● Problem requirements
Every record gets copied exactly, and no picture goes with it.

**********

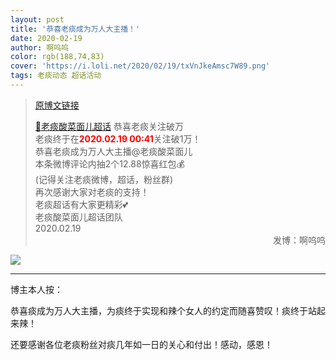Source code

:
 ```yaml
---
layout: post
title: '恭喜老痰成为万人大主播！'
date: 2020-02-19
author: 啊呜呜
color: rgb(188,74,83)
cover: 'https://i.loli.net/2020/02/19/txVnJkeAmsc7W89.png'
tags: 老痰动态 超话活动
---
```


> [原博文链接](https://weibo.com/2886348734/IuPyYCieN)
> 
> [💎老痰酸菜面儿超话](https://weibo.com/p/100808c9bf185bddd18c52092ca1528b4d683a) 恭喜老痰关注破万<br/>老痰终于在<strong style="color:red;">2020.02.19 00:41</strong>关注破1万！<br/>恭喜老痰成为万人大主播@老痰酸菜面儿<br/>本条微博评论内抽2个12.88惊喜红包💰<br/>(记得关注老痰微博，超话，粉丝群)<br/>再次感谢大家对老痰的支持！<br/>老痰超话有大家更精彩💕<br/>老痰酸菜面儿超话团队<br/>2020.02.19<span style="text-align:right; display:block">发博：啊呜呜</span>

![](https://i.loli.net/2020/02/19/LNx9SOeHUnW1i3s.jpg)

---


博主本人按：

恭喜痰成为万人大主播，为痰终于实现和辣个女人的约定而随喜赞叹！痰终于站起来辣！

还要感谢各位老痰粉丝对痰几年如一日的关心和付出！感动，感恩！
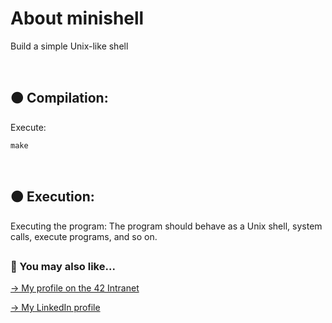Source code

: # About minishell
Build a simple Unix-like shell

<br>

## 🟠 Compilation:

Execute:
```
make
```
<br>

## 🟠 Execution:
Executing the program:
The program should behave as a Unix shell, system calls, execute programs, and so on.
<br>

##

### 🔄 You may also like...
[-> My profile on the 42 Intranet](https://profile.intra.42.fr/users/mgimon-c)

[-> My LinkedIn profile](https://www.linkedin.com/in/mgimon-c/)



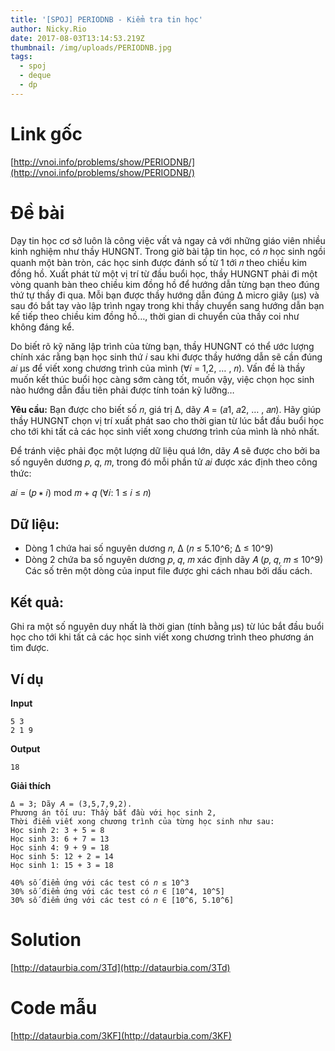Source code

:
 ```yaml
---
title: '[SPOJ] PERIODNB - Kiểm tra tin học'
author: Nicky.Rio
date: 2017-08-03T13:14:53.219Z
thumbnail: /img/uploads/PERIODNB.jpg
tags:
  - spoj
  - deque
  - dp
---
```

# Link gốc
[http://vnoi.info/problems/show/PERIODNB/](http://vnoi.info/problems/show/PERIODNB/)
# Đề bài
Dạy tin học cơ sở luôn là công việc vất vả ngay cả với những giáo viên nhiều kinh nghiệm như thầy HUNGNT. Trong giờ bài tập tin học, có 𝑛 học sinh ngồi quanh một bàn tròn, các học sinh được đánh số
từ 1 tới 𝑛 theo chiều kim đồng hồ. Xuất phát từ một vị trí từ đầu buổi học, thầy HUNGNT phải đi một vòng quanh bàn theo chiều kim đồng hồ để hướng dẫn từng bạn theo đúng thứ tự thầy đi qua. Mỗi bạn được thầy hướng dẫn đúng Δ micro giây (μs) và sau đó bắt tay vào lập trình ngay trong khi thầy chuyển sang hướng dẫn bạn kế tiếp theo chiều kim đồng hồ…, thời gian di chuyển của thầy coi như không đáng kể. 

Do biết rõ kỹ năng lập trình của từng bạn, thầy HUNGNT có thể ước lượng chính xác rằng bạn học sinh thứ 𝑖 sau khi được thầy hướng dẫn sẽ cần đúng 𝑎𝑖 μs để viết xong chương trình của mình (∀𝑖 = 1,2, … , 𝑛). Vấn đề là thầy muốn kết thúc buổi học càng sớm càng tốt, muốn vậy, việc chọn học sinh nào hướng dẫn
đầu tiên phải được tính toán kỹ lưỡng…

**Yêu cầu:** Bạn được cho biết số 𝑛, giá trị Δ, dãy 𝐴 = (𝑎1, 𝑎2, … , 𝑎𝑛). Hãy giúp thầy HUNGNT chọn vị trí xuất phát sao cho thời gian từ lúc bắt đầu buổi học cho tới khi tất cả các học sinh viết xong chương trình của mình là nhỏ nhất.

Để tránh việc phải đọc một lượng dữ liệu quá lớn, dãy 𝐴 sẽ được cho bởi ba số nguyên dương 𝑝, 𝑞, 𝑚, trong đó mỗi phần tử 𝑎𝑖 được xác định theo công thức: 

𝑎𝑖 = (𝑝 ∗ 𝑖) mod 𝑚 + 𝑞 (∀𝑖: 1 ≤ 𝑖 ≤ 𝑛)

## Dữ liệu: 
* Dòng 1 chứa hai số nguyên dương 𝑛, Δ (𝑛 ≤ 5.10^6; Δ ≤ 10^9)
* Dòng 2 chứa ba số nguyên dương 𝑝, 𝑞, 𝑚 xác định dãy 𝐴 (𝑝, 𝑞, 𝑚 ≤ 10^9)
Các số trên một dòng của input file được ghi cách nhau bởi dấu cách.

## Kết quả: 

Ghi ra một số nguyên duy nhất là thời gian (tính bằng μs) từ lúc bắt đầu buổi học cho tới khi tất cả các học sinh viết xong chương trình theo phương án tìm được.

## Ví dụ

**Input**
```
5 3
2 1 9
```
**Output**
```
18
```
**Giải thích**

```
Δ = 3; Dãy 𝐴 = (3,5,7,9,2).
Phương án tối ưu: Thầy bắt đầu với học sinh 2,
Thời điểm viết xong chương trình của từng học sinh như sau:
Học sinh 2: 3 + 5 = 8
Học sinh 3: 6 + 7 = 13
Học sinh 4: 9 + 9 = 18
Học sinh 5: 12 + 2 = 14
Học sinh 1: 15 + 3 = 18
```
```
40% số điểm ứng với các test có 𝑛 ≤ 10^3
30% số điểm ứng với các test có 𝑛 ∈ [10^4, 10^5]
30% số điểm ứng với các test có 𝑛 ∈ [10^6, 5.10^6]
```

# Solution
[http://dataurbia.com/3Td](http://dataurbia.com/3Td)
# Code mẫu
[http://dataurbia.com/3KF](http://dataurbia.com/3KF)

**********

● Solved exercise
Source code

:
 ```yaml
---
layout: post
title: '恭喜老痰成为万人大主播！'
date: 2020-02-19
author: 啊呜呜
color: rgb(188,74,83)
cover: 'https://i.loli.net/2020/02/19/txVnJkeAmsc7W89.png'
tags: 老痰动态 超话活动
---
```


> [原博文链接](https://weibo.com/2886348734/IuPyYCieN)
> 
> [💎老痰酸菜面儿超话](https://weibo.com/p/100808c9bf185bddd18c52092ca1528b4d683a) 恭喜老痰关注破万<br/>老痰终于在<strong style="color:red;">2020.02.19 00:41</strong>关注破1万！<br/>恭喜老痰成为万人大主播@老痰酸菜面儿<br/>本条微博评论内抽2个12.88惊喜红包💰<br/>(记得关注老痰微博，超话，粉丝群)<br/>再次感谢大家对老痰的支持！<br/>老痰超话有大家更精彩💕<br/>老痰酸菜面儿超话团队<br/>2020.02.19<span style="text-align:right; display:block">发博：啊呜呜</span>

![](https://i.loli.net/2020/02/19/LNx9SOeHUnW1i3s.jpg)

---


博主本人按：

恭喜痰成为万人大主播，为痰终于实现和辣个女人的约定而随喜赞叹！痰终于站起来辣！

还要感谢各位老痰粉丝对痰几年如一日的关心和付出！感动，感恩！
Source code

: # About minishell
Build a simple Unix-like shell

<br>

## 🟠 Compilation:

Execute:
```
make
```
<br>

## 🟠 Execution:
Executing the program:
The program should behave as a Unix shell, system calls, execute programs, and so on.
<br>

##

### 🔄 You may also like...
[-> My profile on the 42 Intranet](https://profile.intra.42.fr/users/mgimon-c)

[-> My LinkedIn profile](https://www.linkedin.com/in/mgimon-c/)



Source code

:
 ```yaml
---
title: '[SPOJ] PERIODNB - Kiểm tra tin học'
author: Nicky.Rio
date: 2017-08-03T13:14:53.219Z
thumbnail: /img/uploads/PERIODNB.jpg
tags:
  - spoj
  - deque
  - dp
---
```

# Link gốc
[http://vnoi.info/problems/show/PERIODNB/](http://vnoi.info/problems/show/PERIODNB/)
# Đề bài
Dạy tin học cơ sở luôn là công việc vất vả ngay cả với những giáo viên nhiều kinh nghiệm như thầy HUNGNT. Trong giờ bài tập tin học, có 𝑛 học sinh ngồi quanh một bàn tròn, các học sinh được đánh số
từ 1 tới 𝑛 theo chiều kim đồng hồ. Xuất phát từ một vị trí từ đầu buổi học, thầy HUNGNT phải đi một vòng quanh bàn theo chiều kim đồng hồ để hướng dẫn từng bạn theo đúng thứ tự thầy đi qua. Mỗi bạn được thầy hướng dẫn đúng Δ micro giây (μs) và sau đó bắt tay vào lập trình ngay trong khi thầy chuyển sang hướng dẫn bạn kế tiếp theo chiều kim đồng hồ…, thời gian di chuyển của thầy coi như không đáng kể. 

Do biết rõ kỹ năng lập trình của từng bạn, thầy HUNGNT có thể ước lượng chính xác rằng bạn học sinh thứ 𝑖 sau khi được thầy hướng dẫn sẽ cần đúng 𝑎𝑖 μs để viết xong chương trình của mình (∀𝑖 = 1,2, … , 𝑛). Vấn đề là thầy muốn kết thúc buổi học càng sớm càng tốt, muốn vậy, việc chọn học sinh nào hướng dẫn
đầu tiên phải được tính toán kỹ lưỡng…

**Yêu cầu:** Bạn được cho biết số 𝑛, giá trị Δ, dãy 𝐴 = (𝑎1, 𝑎2, … , 𝑎𝑛). Hãy giúp thầy HUNGNT chọn vị trí xuất phát sao cho thời gian từ lúc bắt đầu buổi học cho tới khi tất cả các học sinh viết xong chương trình của mình là nhỏ nhất.

Để tránh việc phải đọc một lượng dữ liệu quá lớn, dãy 𝐴 sẽ được cho bởi ba số nguyên dương 𝑝, 𝑞, 𝑚, trong đó mỗi phần tử 𝑎𝑖 được xác định theo công thức: 

𝑎𝑖 = (𝑝 ∗ 𝑖) mod 𝑚 + 𝑞 (∀𝑖: 1 ≤ 𝑖 ≤ 𝑛)

## Dữ liệu: 
* Dòng 1 chứa hai số nguyên dương 𝑛, Δ (𝑛 ≤ 5.10^6; Δ ≤ 10^9)
* Dòng 2 chứa ba số nguyên dương 𝑝, 𝑞, 𝑚 xác định dãy 𝐴 (𝑝, 𝑞, 𝑚 ≤ 10^9)
Các số trên một dòng của input file được ghi cách nhau bởi dấu cách.

## Kết quả: 

Ghi ra một số nguyên duy nhất là thời gian (tính bằng μs) từ lúc bắt đầu buổi học cho tới khi tất cả các học sinh viết xong chương trình theo phương án tìm được.

## Ví dụ

**Input**
```
5 3
2 1 9
```
**Output**
```
18
```
**Giải thích**

```
Δ = 3; Dãy 𝐴 = (3,5,7,9,2).
Phương án tối ưu: Thầy bắt đầu với học sinh 2,
Thời điểm viết xong chương trình của từng học sinh như sau:
Học sinh 2: 3 + 5 = 8
Học sinh 3: 6 + 7 = 13
Học sinh 4: 9 + 9 = 18
Học sinh 5: 12 + 2 = 14
Học sinh 1: 15 + 3 = 18
```
```
40% số điểm ứng với các test có 𝑛 ≤ 10^3
30% số điểm ứng với các test có 𝑛 ∈ [10^4, 10^5]
30% số điểm ứng với các test có 𝑛 ∈ [10^6, 5.10^6]
```

# Solution
[http://dataurbia.com/3Td](http://dataurbia.com/3Td)
# Code mẫu
[http://dataurbia.com/3KF](http://dataurbia.com/3KF)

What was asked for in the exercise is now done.